Fifteen years ago I started teaching at Thunderbird Elementary School, a needy inner city school on Vancouver's east side, and directly across the street from the largest social housing project in British Columbia. Students come from immigrant families, are refugees, or come from single parent households. Many are on social assistance and living in poverty. At first, I had difficulty connecting with the students but soon I realized that I was working with children with limited English language skills and limited life experiences. I needed to change my approach to teaching to help inspire and engage these "hard to reach learners". I decided to make learning more captivating and fun by sharing some of my passions with them.

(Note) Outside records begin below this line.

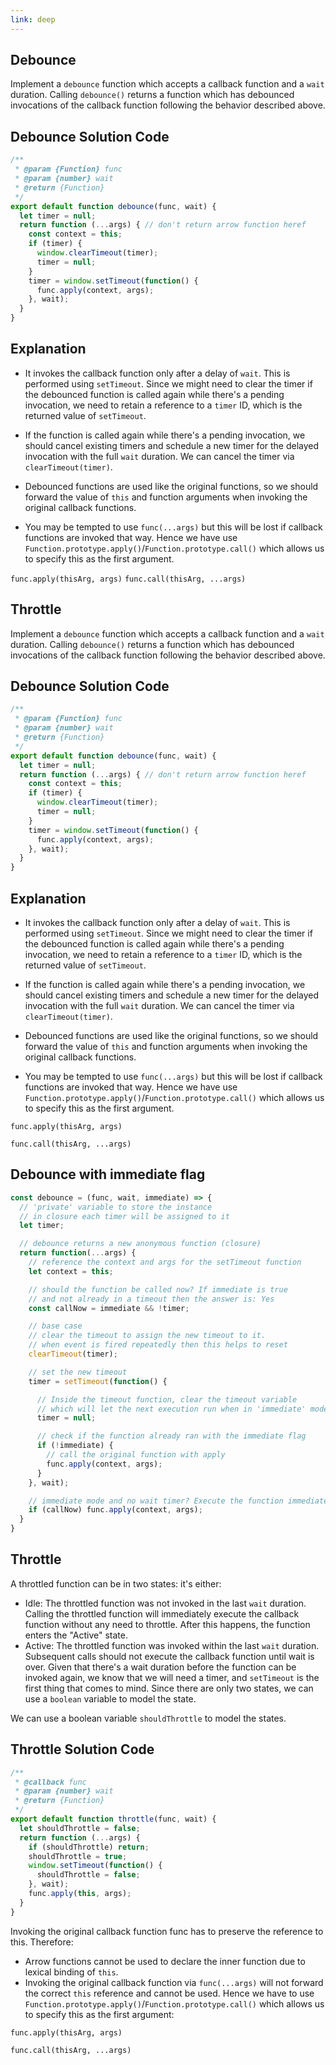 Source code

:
 ```yaml
---
link: deep
---
```

## Debounce
Implement a `debounce` function which accepts a callback function and a `wait` duration. Calling `debounce()` returns a function which has debounced invocations of the callback function following the behavior described above.

## Debounce Solution Code
```js
/**
 * @param {Function} func
 * @param {number} wait
 * @return {Function}
 */
export default function debounce(func, wait) {
  let timer = null;
  return function (...args) { // don't return arrow function heref
    const context = this;
    if (timer) {
      window.clearTimeout(timer);
      timer = null;
    }
    timer = window.setTimeout(function() {
      func.apply(context, args);
    }, wait);
  }
}
```
## Explanation
- It invokes the callback function only after a delay of `wait`. This is performed using `setTimeout`. Since we might need to clear the timer if the debounced function is called again while there's a pending invocation, we need to retain a reference to a `timer` ID, which is the returned value of `setTimeout`.
- If the function is called again while there's a pending invocation, we should cancel existing timers and schedule a new timer for the delayed invocation with the full `wait` duration. We can cancel the timer via `clearTimeout(timer)`.

- Debounced functions are used like the original functions, so we should forward the value of `this` and function arguments when invoking the original callback functions.
- You may be tempted to use `func(...args)` but this will be lost if callback functions are invoked that way. Hence we have use `Function.prototype.apply()`/`Function.prototype.call()` which allows us to specify this as the first argument.

`func.apply(thisArg, args)`
`func.call(thisArg, ...args)`

## Throttle
Implement a `debounce` function which accepts a callback function and a `wait` duration. Calling `debounce()` returns a function which has debounced invocations of the callback function following the behavior described above.

## Debounce Solution Code
```js
/**
 * @param {Function} func
 * @param {number} wait
 * @return {Function}
 */
export default function debounce(func, wait) {
  let timer = null;
  return function (...args) { // don't return arrow function heref
    const context = this;
    if (timer) {
      window.clearTimeout(timer);
      timer = null;
    }
    timer = window.setTimeout(function() {
      func.apply(context, args);
    }, wait);
  }
}
```
## Explanation
- It invokes the callback function only after a delay of `wait`. This is performed using `setTimeout`. Since we might need to clear the timer if the debounced function is called again while there's a pending invocation, we need to retain a reference to a `timer` ID, which is the returned value of `setTimeout`.
- If the function is called again while there's a pending invocation, we should cancel existing timers and schedule a new timer for the delayed invocation with the full `wait` duration. We can cancel the timer via `clearTimeout(timer)`.

- Debounced functions are used like the original functions, so we should forward the value of `this` and function arguments when invoking the original callback functions.
- You may be tempted to use `func(...args)` but this will be lost if callback functions are invoked that way. Hence we have use `Function.prototype.apply()`/`Function.prototype.call()` which allows us to specify this as the first argument.

`func.apply(thisArg, args)`

`func.call(thisArg, ...args)`

## Debounce with immediate flag
```js
const debounce = (func, wait, immediate) => {
  // 'private' variable to store the instance
  // in closure each timer will be assigned to it
  let timer;

  // debounce returns a new anonymous function (closure)
  return function(...args) {
    // reference the context and args for the setTimeout function
    let context = this;

    // should the function be called now? If immediate is true
    // and not already in a timeout then the answer is: Yes
    const callNow = immediate && !timer;

    // base case
    // clear the timeout to assign the new timeout to it.
    // when event is fired repeatedly then this helps to reset
    clearTimeout(timer);

    // set the new timeout
    timer = setTimeout(function() {

      // Inside the timeout function, clear the timeout variable
      // which will let the next execution run when in 'immediate' mode
      timer = null;

      // check if the function already ran with the immediate flag
      if (!immediate) {
        // call the original function with apply
        func.apply(context, args);
      }
    }, wait);

    // immediate mode and no wait timer? Execute the function immediately
    if (callNow) func.apply(context, args);
  }
}
```


## Throttle
A throttled function can be in two states: it's either:

- Idle: The throttled function was not invoked in the last `wait` duration. Calling the throttled function will immediately execute the callback function without any need to throttle. After this happens, the function enters the "Active" state.
- Active: The throttled function was invoked within the last `wait` duration. Subsequent calls should not execute the callback function until wait is over.
Given that there's a wait duration before the function can be invoked again, we know that we will need a timer, and `setTimeout` is the first thing that comes to mind. Since there are only two states, we can use a `boolean` variable to model the state.

We can use a boolean variable `shouldThrottle` to model the states.

## Throttle Solution Code
```js
/**
 * @callback func
 * @param {number} wait
 * @return {Function}
 */
export default function throttle(func, wait) {
  let shouldThrottle = false;
  return function (...args) {
    if (shouldThrottle) return;
    shouldThrottle = true;
    window.setTimeout(function() {
      shouldThrottle = false;
    }, wait);
    func.apply(this, args);
  }
}
```

Invoking the original callback function func has to preserve the reference to this. Therefore:

- Arrow functions cannot be used to declare the inner function due to lexical binding of `this`.
- Invoking the original callback function via `func(...args)` will not forward the correct `this` reference and cannot be used.
Hence we have to use `Function.prototype.apply()`/`Function.prototype.call()` which allows us to specify this as the first argument:

`func.apply(thisArg, args)`

`func.call(thisArg, ...args)`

One of the ways I create an innovative and stimulating learning environment is by teaching my kindergarten class about one of Canada's biggest sports – hockey. Being an avid Vancouver Canucks fan myself, I share this passion with my kindergarten class in creative ways to help support student learning. For instance, during the playoffs in the spring, I bring each of my students a Canucks t-shirts to wear on game days. My students enthusiastically participate in a variety of language arts, math, and art activities and fun lessons. They craft a t-chart to help predict winning teams; they make picture graphs showing their favourite players; they learn each player's number; and they design their own jerseys. My students learn important life skills such as communication, fairness, reliability, compassion and collaboration. Our classroom was even featured in the Vancouver Province newspaper and interviewed by CKNW Radio about how I creatively integrate hockey into my teaching.

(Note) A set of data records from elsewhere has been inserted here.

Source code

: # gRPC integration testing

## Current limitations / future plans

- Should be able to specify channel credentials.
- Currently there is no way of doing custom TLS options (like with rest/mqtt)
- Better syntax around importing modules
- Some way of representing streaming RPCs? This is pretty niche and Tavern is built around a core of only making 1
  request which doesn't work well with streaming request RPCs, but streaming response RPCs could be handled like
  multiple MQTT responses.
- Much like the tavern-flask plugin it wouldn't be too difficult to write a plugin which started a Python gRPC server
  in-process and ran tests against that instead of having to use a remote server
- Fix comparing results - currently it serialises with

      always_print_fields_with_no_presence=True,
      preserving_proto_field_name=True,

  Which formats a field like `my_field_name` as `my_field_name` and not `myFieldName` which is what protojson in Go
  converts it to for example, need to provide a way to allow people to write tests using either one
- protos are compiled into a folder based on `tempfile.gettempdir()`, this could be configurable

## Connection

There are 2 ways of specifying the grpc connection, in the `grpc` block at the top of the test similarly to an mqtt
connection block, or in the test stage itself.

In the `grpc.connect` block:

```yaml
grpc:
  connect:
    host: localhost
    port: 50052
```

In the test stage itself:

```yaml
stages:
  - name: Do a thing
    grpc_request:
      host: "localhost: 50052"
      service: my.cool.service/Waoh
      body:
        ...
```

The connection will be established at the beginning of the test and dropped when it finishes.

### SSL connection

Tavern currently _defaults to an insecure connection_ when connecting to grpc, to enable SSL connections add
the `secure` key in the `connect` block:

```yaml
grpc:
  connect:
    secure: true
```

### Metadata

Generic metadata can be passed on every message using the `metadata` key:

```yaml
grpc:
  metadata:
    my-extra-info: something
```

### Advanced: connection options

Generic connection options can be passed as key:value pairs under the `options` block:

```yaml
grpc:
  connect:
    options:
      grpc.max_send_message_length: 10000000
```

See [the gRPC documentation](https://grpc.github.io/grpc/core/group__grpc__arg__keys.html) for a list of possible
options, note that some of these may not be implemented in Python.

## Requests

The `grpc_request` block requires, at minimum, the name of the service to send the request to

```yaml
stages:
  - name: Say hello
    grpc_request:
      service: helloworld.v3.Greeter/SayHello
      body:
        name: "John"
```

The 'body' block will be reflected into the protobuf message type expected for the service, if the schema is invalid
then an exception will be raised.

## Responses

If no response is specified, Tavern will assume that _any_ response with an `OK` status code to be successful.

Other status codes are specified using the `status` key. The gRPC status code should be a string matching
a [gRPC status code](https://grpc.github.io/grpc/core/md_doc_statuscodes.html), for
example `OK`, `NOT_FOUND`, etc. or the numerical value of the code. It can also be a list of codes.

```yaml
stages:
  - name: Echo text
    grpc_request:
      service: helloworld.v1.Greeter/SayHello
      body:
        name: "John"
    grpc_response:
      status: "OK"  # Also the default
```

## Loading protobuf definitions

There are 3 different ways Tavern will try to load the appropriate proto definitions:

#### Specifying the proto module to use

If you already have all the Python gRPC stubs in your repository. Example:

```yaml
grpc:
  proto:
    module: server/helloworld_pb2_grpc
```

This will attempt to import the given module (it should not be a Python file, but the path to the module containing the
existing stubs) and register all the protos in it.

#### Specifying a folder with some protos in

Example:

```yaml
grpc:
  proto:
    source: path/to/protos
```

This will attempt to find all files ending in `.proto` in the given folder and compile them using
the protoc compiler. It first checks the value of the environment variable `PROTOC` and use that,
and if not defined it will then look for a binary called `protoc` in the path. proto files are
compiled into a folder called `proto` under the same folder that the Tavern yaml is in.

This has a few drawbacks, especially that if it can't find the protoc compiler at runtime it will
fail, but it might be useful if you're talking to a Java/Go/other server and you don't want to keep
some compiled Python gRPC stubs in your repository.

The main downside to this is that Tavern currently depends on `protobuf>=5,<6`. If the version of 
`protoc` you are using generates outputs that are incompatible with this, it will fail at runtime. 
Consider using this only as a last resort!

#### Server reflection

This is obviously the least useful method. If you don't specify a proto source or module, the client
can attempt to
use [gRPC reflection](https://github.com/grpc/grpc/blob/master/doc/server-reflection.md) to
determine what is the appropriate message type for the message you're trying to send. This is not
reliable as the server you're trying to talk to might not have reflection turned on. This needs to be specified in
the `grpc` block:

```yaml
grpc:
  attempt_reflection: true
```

Another passion of mine is cooking. Students participate in a cooking activity every two weeks, which is integrated into the theme for that period. My kindergarten students work in small and large groups to help measure, mix, wash and cut the ingredients we use. These activities help students develop a love of cooking, encourages them in trying new and different foods and promotes healthy food choices. They also learn to work together in a fun and hands-on way while learning important math, language and social skills. I also collaborate with parents and grandparents and engage them in student learning through our cooking projects and by encouraging them to be our "culture experts".

Furthermore, I passionately believe that students learn best by doing and I provide my class with a hands-on and minds-on learning environment. For example, we participate in weekly science activities and experiments and I encourage the children to be scientists who hypothesize, experiment, and make careful observations with their five senses. Last year, our school developed a community partnership with the Society for Promoting Environmental Conservation (SPEC) to teach students about food safety, how to grow organic fruits and vegetables, and how to start a school garden. With the help of a local high school teacher and his students, we built four wooden planters for a school garden, which became an outdoor classroom and a source of inspiration for math, science, art, social studies, language arts and cooking lessons. These experiences have really helped make our students more socially responsible, caring and proactive citizens at home, at school and within the community.

The biggest lesson I've learned after almost 20 years of teaching is to not be afraid to try something new, innovative and creative in order to meet the various learning needs of our diverse group of students. Take big, bold risks in your teaching and your efforts will help inspire, engage and revitalize your students' passion with their own learning.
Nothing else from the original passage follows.